«Non era facile cominciare a vivere in quelle condizioni.
Non avevo soldi e non avevo lavoro e mio padre aveva pochi soldi anche
lui. La mia testa era stata consumata dai continui, indispensabili
pensieri dedicati alla sopravvivenza. Del passato mi era rimasta
soltanto una bicicletta da corsa che mi ero costruito mettendo insieme
pezzi di altre biciclette; i migliori pezzi che si trovavano sul
mercato, compreso il telaio fatto su misura e smaltato di nero e
naturalmente senza marca. Il manubrio – da corsa – era di alluminio e il
nastro adesivo di tela per le mani era bianco gesso. Tutta la
bicicletta alla fine era colore argento per l’alluminio e l’acciaio;
nero il telaio e la sella; bianco gesso il manubrio.
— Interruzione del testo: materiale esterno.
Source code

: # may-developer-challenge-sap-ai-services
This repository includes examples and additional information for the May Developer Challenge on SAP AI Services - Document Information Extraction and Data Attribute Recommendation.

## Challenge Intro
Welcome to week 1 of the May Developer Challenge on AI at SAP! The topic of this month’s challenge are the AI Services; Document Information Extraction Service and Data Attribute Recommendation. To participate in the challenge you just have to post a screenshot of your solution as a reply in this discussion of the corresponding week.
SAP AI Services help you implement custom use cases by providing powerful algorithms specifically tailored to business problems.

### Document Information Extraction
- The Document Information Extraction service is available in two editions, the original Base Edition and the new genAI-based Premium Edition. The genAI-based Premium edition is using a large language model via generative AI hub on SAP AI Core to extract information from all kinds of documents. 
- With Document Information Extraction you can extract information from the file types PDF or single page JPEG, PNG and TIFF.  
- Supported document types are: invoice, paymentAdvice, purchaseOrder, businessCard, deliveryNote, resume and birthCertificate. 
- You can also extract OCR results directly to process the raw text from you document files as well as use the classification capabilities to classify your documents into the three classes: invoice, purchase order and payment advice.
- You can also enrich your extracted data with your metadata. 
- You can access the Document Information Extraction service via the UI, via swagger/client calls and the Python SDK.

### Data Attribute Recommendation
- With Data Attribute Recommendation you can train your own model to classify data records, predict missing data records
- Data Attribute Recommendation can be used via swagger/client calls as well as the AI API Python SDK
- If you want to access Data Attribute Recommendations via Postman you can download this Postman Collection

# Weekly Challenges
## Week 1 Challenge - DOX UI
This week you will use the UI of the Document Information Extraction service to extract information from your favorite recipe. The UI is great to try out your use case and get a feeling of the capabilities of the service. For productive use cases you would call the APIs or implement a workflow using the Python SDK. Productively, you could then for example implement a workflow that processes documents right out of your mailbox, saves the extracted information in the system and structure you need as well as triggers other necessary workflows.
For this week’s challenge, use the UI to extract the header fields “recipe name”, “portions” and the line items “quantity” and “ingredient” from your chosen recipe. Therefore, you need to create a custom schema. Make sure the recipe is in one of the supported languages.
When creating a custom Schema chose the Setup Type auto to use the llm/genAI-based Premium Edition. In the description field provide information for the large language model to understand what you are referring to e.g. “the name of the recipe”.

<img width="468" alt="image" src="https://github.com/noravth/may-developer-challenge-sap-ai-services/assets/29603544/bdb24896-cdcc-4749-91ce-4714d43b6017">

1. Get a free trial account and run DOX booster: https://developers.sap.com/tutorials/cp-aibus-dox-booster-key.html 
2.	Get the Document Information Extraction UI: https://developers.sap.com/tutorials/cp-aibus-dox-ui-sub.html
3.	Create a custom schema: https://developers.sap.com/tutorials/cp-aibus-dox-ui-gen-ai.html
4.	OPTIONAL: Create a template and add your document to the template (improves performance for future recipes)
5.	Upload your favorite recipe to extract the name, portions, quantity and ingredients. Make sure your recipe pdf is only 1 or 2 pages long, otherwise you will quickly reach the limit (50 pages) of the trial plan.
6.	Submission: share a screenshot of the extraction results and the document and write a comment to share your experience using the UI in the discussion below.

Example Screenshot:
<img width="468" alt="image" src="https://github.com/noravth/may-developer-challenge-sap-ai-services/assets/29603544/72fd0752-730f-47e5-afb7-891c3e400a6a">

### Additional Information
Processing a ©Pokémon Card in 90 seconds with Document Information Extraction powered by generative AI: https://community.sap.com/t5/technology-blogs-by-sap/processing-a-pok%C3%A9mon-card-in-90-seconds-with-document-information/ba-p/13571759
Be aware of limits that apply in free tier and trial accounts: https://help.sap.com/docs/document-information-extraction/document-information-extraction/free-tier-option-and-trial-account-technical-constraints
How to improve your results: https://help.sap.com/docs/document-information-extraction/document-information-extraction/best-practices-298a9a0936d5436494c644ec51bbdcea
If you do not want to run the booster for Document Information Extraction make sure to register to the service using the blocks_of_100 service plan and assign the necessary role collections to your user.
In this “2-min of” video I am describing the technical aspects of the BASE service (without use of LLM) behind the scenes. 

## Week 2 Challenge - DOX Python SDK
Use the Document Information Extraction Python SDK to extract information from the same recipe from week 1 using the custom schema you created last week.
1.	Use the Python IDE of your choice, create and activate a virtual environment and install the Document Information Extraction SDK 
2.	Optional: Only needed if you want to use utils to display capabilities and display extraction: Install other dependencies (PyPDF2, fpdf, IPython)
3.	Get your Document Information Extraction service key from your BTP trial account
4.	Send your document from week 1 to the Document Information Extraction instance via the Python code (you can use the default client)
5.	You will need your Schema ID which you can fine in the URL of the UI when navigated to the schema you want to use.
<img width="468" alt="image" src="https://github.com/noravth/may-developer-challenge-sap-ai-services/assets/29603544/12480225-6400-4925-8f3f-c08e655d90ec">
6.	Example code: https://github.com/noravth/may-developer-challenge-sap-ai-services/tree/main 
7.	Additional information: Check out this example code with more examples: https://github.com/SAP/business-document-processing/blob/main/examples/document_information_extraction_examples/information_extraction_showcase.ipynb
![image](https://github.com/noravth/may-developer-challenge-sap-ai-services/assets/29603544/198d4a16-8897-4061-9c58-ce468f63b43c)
Forse il primo “design” che ho fatto.
Argento, nero e bianco, mi sembrava molto elegante. Erano i colori di un
libro non grande, quadrato, che avevo in casa da ragazzo, un libro
Jugendstil, La storia dei Nibelunghi illustrata.
Tutte le pagine di carta pesante erano stampate con colori opachi, forse
in serigrafia: nero e rosso cinabro o nero e blu oltremare o nero e
bianco o nero e argento.
Con la bicicletta argento nero e bianco andavo a trovare Lina a quaranta
chilometri da Torino, quando lei passava l’estate con la famiglia in
una casa di campagna su una collina. Anche se cercavo di andare piu’ in
fretta che potevo venivo sempre lasciato indietro da giovani operai che
si allenavano per qualche gara. Ma non soffrivo».